Shadow ban sur Instagram et hashtags interdits : guide et solutions


Cela ressemblerait presque à titre de film mais on entend beaucoup parler de la notion de shadow ban sur Instagram, ou « shadow banning ». Il existerait des hashtags interdits, des hashtags bannis dont l’utilisation pousserait votre compte à être relégué dans l’ombre, sans visibilité.

Le shadowban existe-t-il vraiment ? Se limite-t-il à des hashtags interdits ? Peut-on éviter d’en faire l’objet ? Quels sont les hashtags bannis sur Instagram ? Peut-on savoir si on est victime de shadow banning et tester son compte ? Nous allons faire le point sur ce phénomène.

Qu’appelle-t-on le shadow ban ?

Cela fait quelques années que la notion de shadow banning est apparue : elle désigne le fait qu’un compte Instagram ou qu’un post en particulier ne soit pas ou plus visible sur les pages de hashtags ou via la section Explorer. Le compte est relégué dans l’ombre (« shadow »), ce qui lui fait perdre une grande partie de sa visibilité et bride ainsi sa capacité à susciter de l’engagement.

En tant qu’utilisateur, vous constatez simplement une baisse de visibilité mais ne recevez aucun avertissement ou aucun signal « explicite » que vos publications sont cachées.

Par extension, le terme de « shadow ban » est parfois utilisé par certains pour désigner les situations où leur compte n’est plus assez montré à leurs abonnés dans leur flux.

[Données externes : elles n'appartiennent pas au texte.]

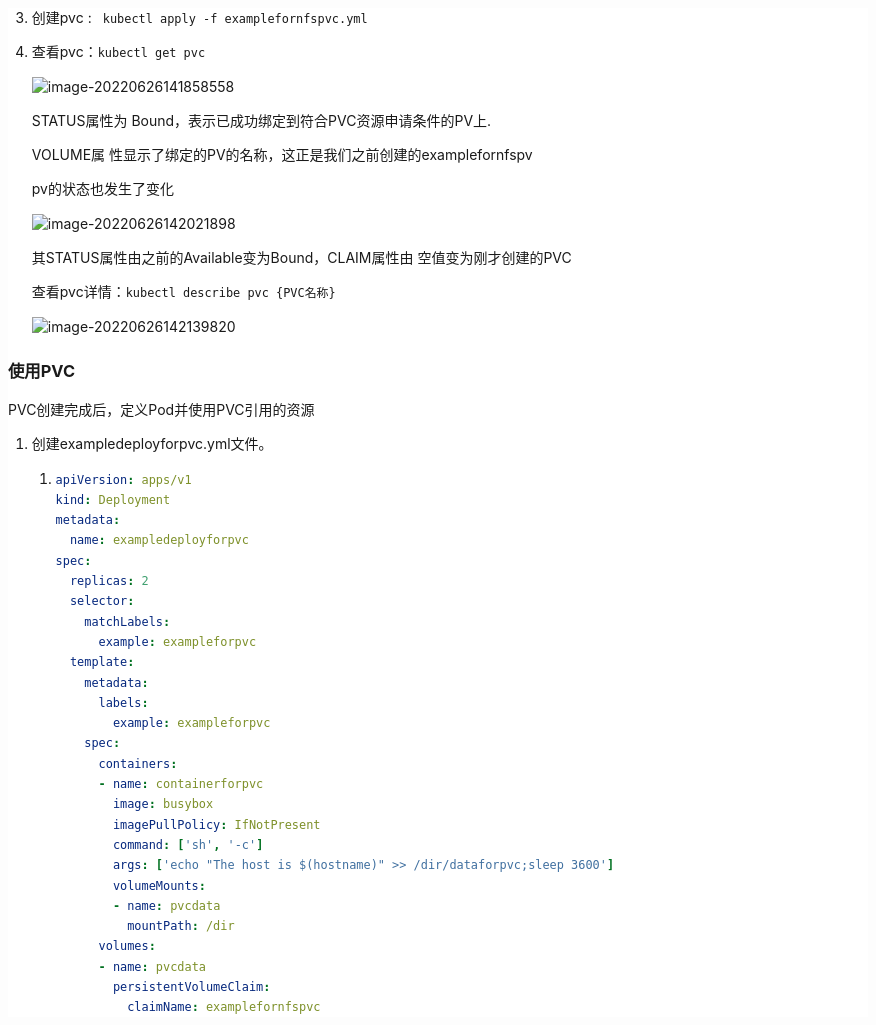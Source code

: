 3. 创建pvc : ` kubectl apply -f examplefornfspvc.yml`

4. 查看pvc：`kubectl get pvc`

   ![image-20220626141858558](https://mynotepicbed.oss-cn-beijing.aliyuncs.com/img/image-20220626141858558.png)

   STATUS属性为 Bound，表示已成功绑定到符合PVC资源申请条件的PV上.

   VOLUME属 性显示了绑定的PV的名称，这正是我们之前创建的examplefornfspv

   pv的状态也发生了变化

   ![image-20220626142021898](https://mynotepicbed.oss-cn-beijing.aliyuncs.com/img/image-20220626142021898.png)

   其STATUS属性由之前的Available变为Bound，CLAIM属性由 空值变为刚才创建的PVC

   查看pvc详情：`kubectl describe pvc {PVC名称}`

   ![image-20220626142139820](https://mynotepicbed.oss-cn-beijing.aliyuncs.com/img/image-20220626142139820.png)

### 使用PVC

PVC创建完成后，定义Pod并使用PVC引用的资源

1. 创建exampledeployforpvc.yml文件。

   1. ```yaml
      apiVersion: apps/v1
      kind: Deployment
      metadata:
        name: exampledeployforpvc
      spec:
        replicas: 2
        selector:
          matchLabels:
            example: exampleforpvc
        template:
          metadata:
            labels:
              example: exampleforpvc
          spec:
            containers:
            - name: containerforpvc
              image: busybox
              imagePullPolicy: IfNotPresent
              command: ['sh', '-c']
              args: ['echo "The host is $(hostname)" >> /dir/dataforpvc;sleep 3600']
              volumeMounts:
              - name: pvcdata
                mountPath: /dir
            volumes:
            - name: pvcdata
              persistentVolumeClaim:
                claimName: examplefornfspvc
      ```
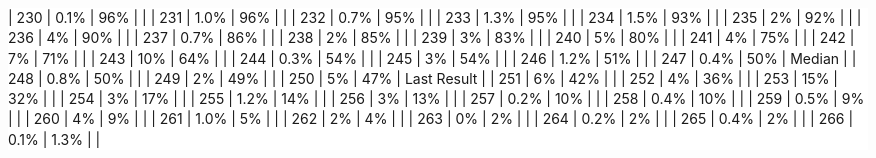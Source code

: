 | 230 | 0.1% | 96% |  |
| 231 | 1.0% | 96% |  |
| 232 | 0.7% | 95% |  |
| 233 | 1.3% | 95% |  |
| 234 | 1.5% | 93% |  |
| 235 | 2% | 92% |  |
| 236 | 4% | 90% |  |
| 237 | 0.7% | 86% |  |
| 238 | 2% | 85% |  |
| 239 | 3% | 83% |  |
| 240 | 5% | 80% |  |
| 241 | 4% | 75% |  |
| 242 | 7% | 71% |  |
| 243 | 10% | 64% |  |
| 244 | 0.3% | 54% |  |
| 245 | 3% | 54% |  |
| 246 | 1.2% | 51% |  |
| 247 | 0.4% | 50% | Median |
| 248 | 0.8% | 50% |  |
| 249 | 2% | 49% |  |
| 250 | 5% | 47% | Last Result |
| 251 | 6% | 42% |  |
| 252 | 4% | 36% |  |
| 253 | 15% | 32% |  |
| 254 | 3% | 17% |  |
| 255 | 1.2% | 14% |  |
| 256 | 3% | 13% |  |
| 257 | 0.2% | 10% |  |
| 258 | 0.4% | 10% |  |
| 259 | 0.5% | 9% |  |
| 260 | 4% | 9% |  |
| 261 | 1.0% | 5% |  |
| 262 | 2% | 4% |  |
| 263 | 0% | 2% |  |
| 264 | 0.2% | 2% |  |
| 265 | 0.4% | 2% |  |
| 266 | 0.1% | 1.3% |  |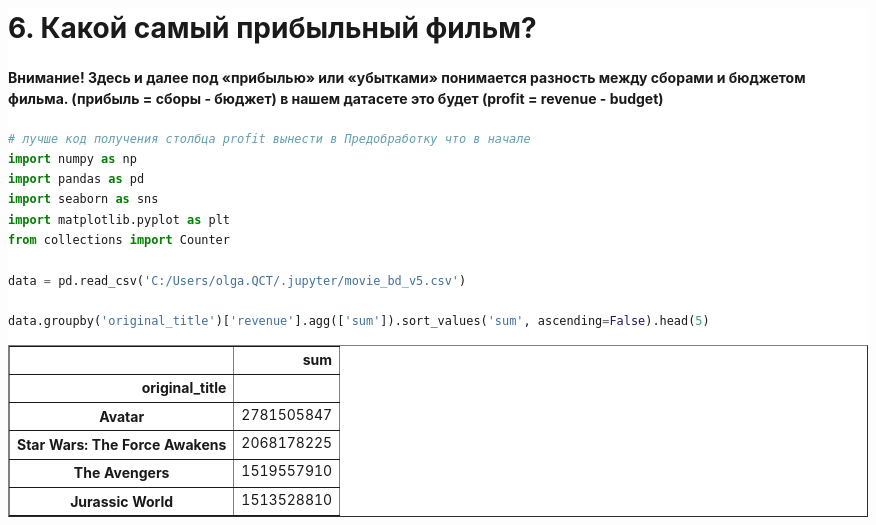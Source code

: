 


# 6. Какой самый прибыльный фильм?
#### Внимание! Здесь и далее под «прибылью» или «убытками» понимается разность между сборами и бюджетом фильма. (прибыль = сборы - бюджет) в нашем датасете это будет (profit = revenue - budget) 


```python
# лучше код получения столбца profit вынести в Предобработку что в начале
import numpy as np
import pandas as pd
import seaborn as sns
import matplotlib.pyplot as plt
from collections import Counter

data = pd.read_csv('C:/Users/olga.QCT/.jupyter/movie_bd_v5.csv')

data.groupby('original_title')['revenue'].agg(['sum']).sort_values('sum', ascending=False).head(5)
```




<div>
<style scoped>
    .dataframe tbody tr th:only-of-type {
        vertical-align: middle;
    }

    .dataframe tbody tr th {
        vertical-align: top;
    }

    .dataframe thead th {
        text-align: right;
    }
</style>
<table border="1" class="dataframe">
  <thead>
    <tr style="text-align: right;">
      <th></th>
      <th>sum</th>
    </tr>
    <tr>
      <th>original_title</th>
      <th></th>
    </tr>
  </thead>
  <tbody>
    <tr>
      <th>Avatar</th>
      <td>2781505847</td>
    </tr>
    <tr>
      <th>Star Wars: The Force Awakens</th>
      <td>2068178225</td>
    </tr>
    <tr>
      <th>The Avengers</th>
      <td>1519557910</td>
    </tr>
    <tr>
      <th>Jurassic World</th>
      <td>1513528810</td>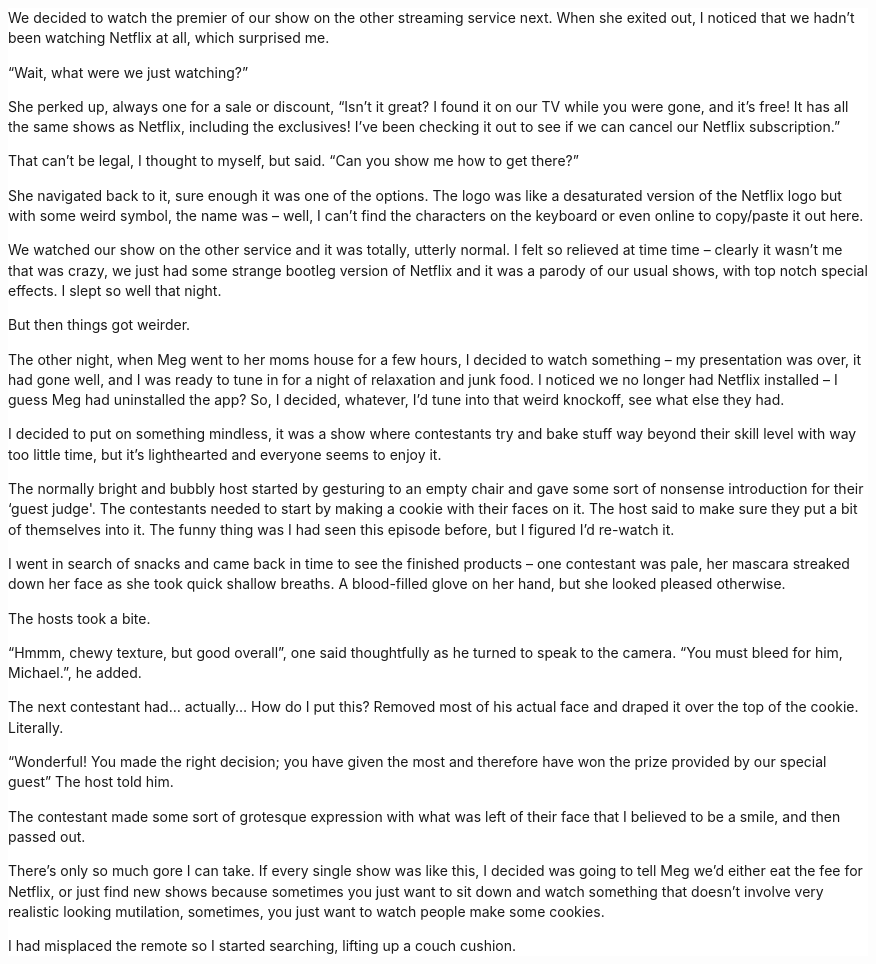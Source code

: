 We decided to watch the premier of our show on the other streaming service next. When she exited out, I noticed that we hadn’t been watching Netflix at all, which surprised me.

“Wait, what were we just watching?”

She perked up, always one for a sale or discount, “Isn’t it great? I found it on our TV while you were gone, and it’s free! It has all the same shows as Netflix, including the exclusives! I’ve been checking it out to see if we can cancel our Netflix subscription.”

That can’t be legal, I thought to myself, but said. “Can you show me how to get there?”

She navigated back to it, sure enough it was one of the options. The logo was like a desaturated version of the Netflix logo but with some weird symbol, the name was – well, I can’t find the characters on the keyboard or even online to copy/paste it out here.

We watched our show on the other service and it was totally, utterly normal. I felt so relieved at time time – clearly it wasn’t me that was crazy, we just had some strange bootleg version of Netflix and it was a parody of our usual shows, with top notch special effects. I slept so well that night.

But then things got weirder.

The other night, when Meg went to her moms house for a few hours, I decided to watch something – my presentation was over, it had gone well, and I was ready to tune in for a night of relaxation and junk food. I noticed we no longer had Netflix installed – I guess Meg had uninstalled the app? So, I decided, whatever, I’d tune into that weird knockoff, see what else they had.

I decided to put on something mindless, it was a show where contestants try and bake stuff way beyond their skill level with way too little time, but it’s lighthearted and everyone seems to enjoy it.

The normally bright and bubbly host started by gesturing to an empty chair and gave some sort of nonsense introduction for their ‘guest judge'. The contestants needed to start by making a cookie with their faces on it. The host said to make sure they put a bit of themselves into it. The funny thing was I had seen this episode before, but I figured I’d re-watch it.

I went in search of snacks and came back in time to see the finished products – one contestant was pale, her mascara streaked down her face as she took quick shallow breaths. A blood-filled glove on her hand, but she looked pleased otherwise.

The hosts took a bite.

“Hmmm, chewy texture, but good overall”, one said thoughtfully as he turned to speak to the camera. “You must bleed for him, Michael.”, he added.

The next contestant had… actually… How do I put this? Removed most of his actual face and draped it over the top of the cookie. Literally.

“Wonderful! You made the right decision; you have given the most and therefore have won the prize provided by our special guest” The host told him.

The contestant made some sort of grotesque expression with what was left of their face that I believed to be a smile, and then passed out.

There’s only so much gore I can take. If every single show was like this, I decided was going to tell Meg we’d either eat the fee for Netflix, or just find new shows because sometimes you just want to sit down and watch something that doesn’t involve very realistic looking mutilation, sometimes, you just want to watch people make some cookies.

I had misplaced the remote so I started searching, lifting up a couch cushion.
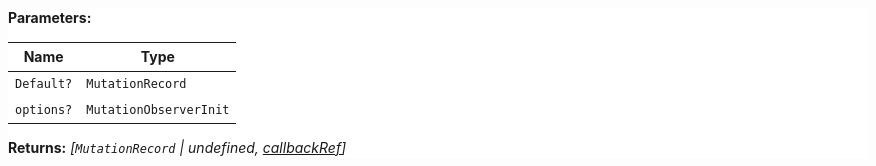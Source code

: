 **Parameters:**

Name | Type |
------ | ------ |
`Default?` | `MutationRecord` |
`options?` | `MutationObserverInit` |

**Returns:** *[`MutationRecord` | undefined, [callbackRef](react_observer_hook.md#callbackref)]*
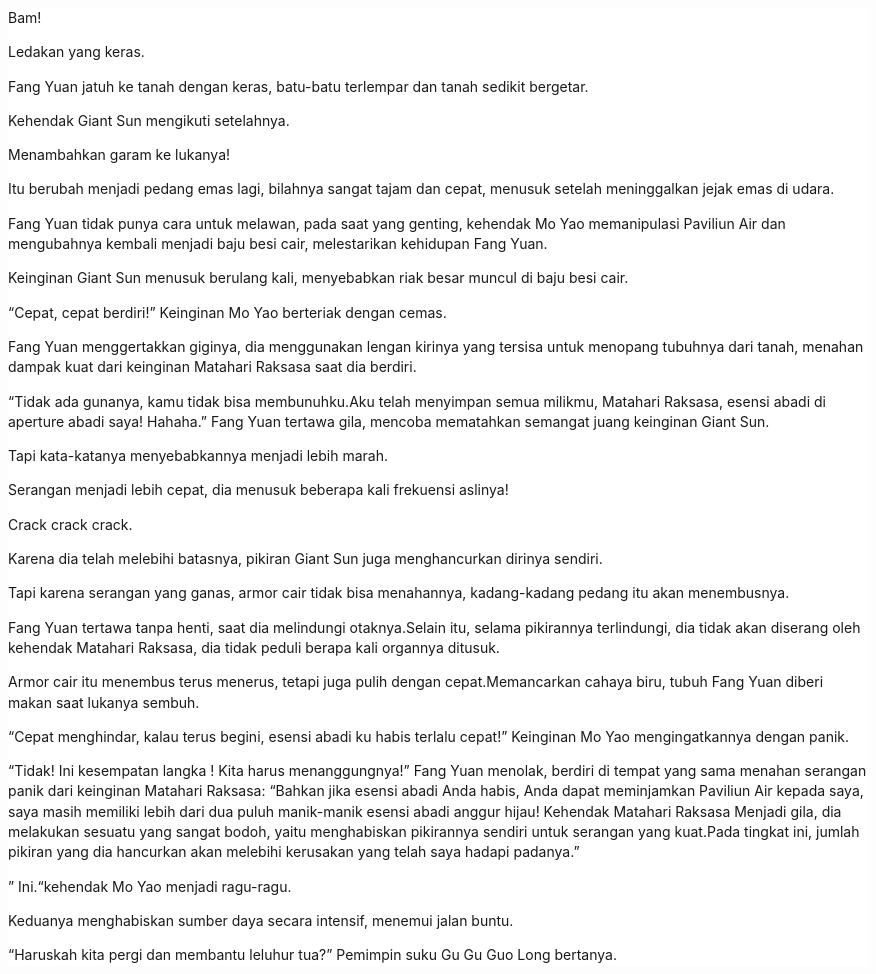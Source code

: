 Bam!

Ledakan yang keras.

Fang Yuan jatuh ke tanah dengan keras, batu-batu terlempar dan tanah sedikit bergetar.

Kehendak Giant Sun mengikuti setelahnya.

Menambahkan garam ke lukanya!

Itu berubah menjadi pedang emas lagi, bilahnya sangat tajam dan cepat, menusuk setelah meninggalkan jejak emas di udara.

Fang Yuan tidak punya cara untuk melawan, pada saat yang genting, kehendak Mo Yao memanipulasi Paviliun Air dan mengubahnya kembali menjadi baju besi cair, melestarikan kehidupan Fang Yuan.

Keinginan Giant Sun menusuk berulang kali, menyebabkan riak besar muncul di baju besi cair.

“Cepat, cepat berdiri!” Keinginan Mo Yao berteriak dengan cemas.

Fang Yuan menggertakkan giginya, dia menggunakan lengan kirinya yang tersisa untuk menopang tubuhnya dari tanah, menahan dampak kuat dari keinginan Matahari Raksasa saat dia berdiri.

“Tidak ada gunanya, kamu tidak bisa membunuhku.Aku telah menyimpan semua milikmu, Matahari Raksasa, esensi abadi di aperture abadi saya! Hahaha.” Fang Yuan tertawa gila, mencoba mematahkan semangat juang keinginan Giant Sun.

Tapi kata-katanya menyebabkannya menjadi lebih marah.

Serangan menjadi lebih cepat, dia menusuk beberapa kali frekuensi aslinya!

Crack crack crack.

Karena dia telah melebihi batasnya, pikiran Giant Sun juga menghancurkan dirinya sendiri.

Tapi karena serangan yang ganas, armor cair tidak bisa menahannya, kadang-kadang pedang itu akan menembusnya.

Fang Yuan tertawa tanpa henti, saat dia melindungi otaknya.Selain itu, selama pikirannya terlindungi, dia tidak akan diserang oleh kehendak Matahari Raksasa, dia tidak peduli berapa kali organnya ditusuk.

Armor cair itu menembus terus menerus, tetapi juga pulih dengan cepat.Memancarkan cahaya biru, tubuh Fang Yuan diberi makan saat lukanya sembuh.

“Cepat menghindar, kalau terus begini, esensi abadi ku habis terlalu cepat!” Keinginan Mo Yao mengingatkannya dengan panik.

“Tidak! Ini kesempatan langka ! Kita harus menanggungnya!” Fang Yuan menolak, berdiri di tempat yang sama menahan serangan panik dari keinginan Matahari Raksasa: “Bahkan jika esensi abadi Anda habis, Anda dapat meminjamkan Paviliun Air kepada saya, saya masih memiliki lebih dari dua puluh manik-manik esensi abadi anggur hijau! Kehendak Matahari Raksasa Menjadi gila, dia melakukan sesuatu yang sangat bodoh, yaitu menghabiskan pikirannya sendiri untuk serangan yang kuat.Pada tingkat ini, jumlah pikiran yang dia hancurkan akan melebihi kerusakan yang telah saya hadapi padanya.”

” Ini.“kehendak Mo Yao menjadi ragu-ragu.

Keduanya menghabiskan sumber daya secara intensif, menemui jalan buntu.

“Haruskah kita pergi dan membantu leluhur tua?” Pemimpin suku Gu Gu Guo Long bertanya.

Nous allons voir ensemble qu’il est important de distinguer un simple manque de visibilité d’une perte totale de visibilité.

Visibilité Instagram

Quels sont les symptômes du shadow ban ?

  • Vous avez posté une photo avec un hashtag précis et elle n’apparaît pas quand on consulte la liste des posts récents sur le hashtag en question ;
  • On ne trouve pas votre compte en faisant une recherche dans la section « Explorer » d’Instagram. Mia Khalifa, par exemple, s’était plainte d’avoir ainsi été « effacée » de la recherche Instagram dans cette vidéo (si vous ne parlez pas anglais, vous pouvez activer les sous-titres de la vidéo puis choisir une traduction en français dans les paramètres YouTube). Dans le cas du shadowban, le compte existe toujours, il est consultable en accédant directement à l’adresse de la page mais plus rien ne permet de le retrouver depuis les zones de recherche habituelles du réseau social ;
  • Un hashtag entier est invisible quand un utilisateur est connecté sur Instagram. À titre d’exemple, à l’heure où j’écris cet article, le hashtag #snapchat (très utilisé puisqu’il affiche plus de 58 millions de posts quand on n’est pas connecté à son compte) affiche le message : « Les publications récentes avec #snapchat sont masquées car il se peut que certaines publications ne soient pas conformes aux Règles de la communauté d’Instagram ».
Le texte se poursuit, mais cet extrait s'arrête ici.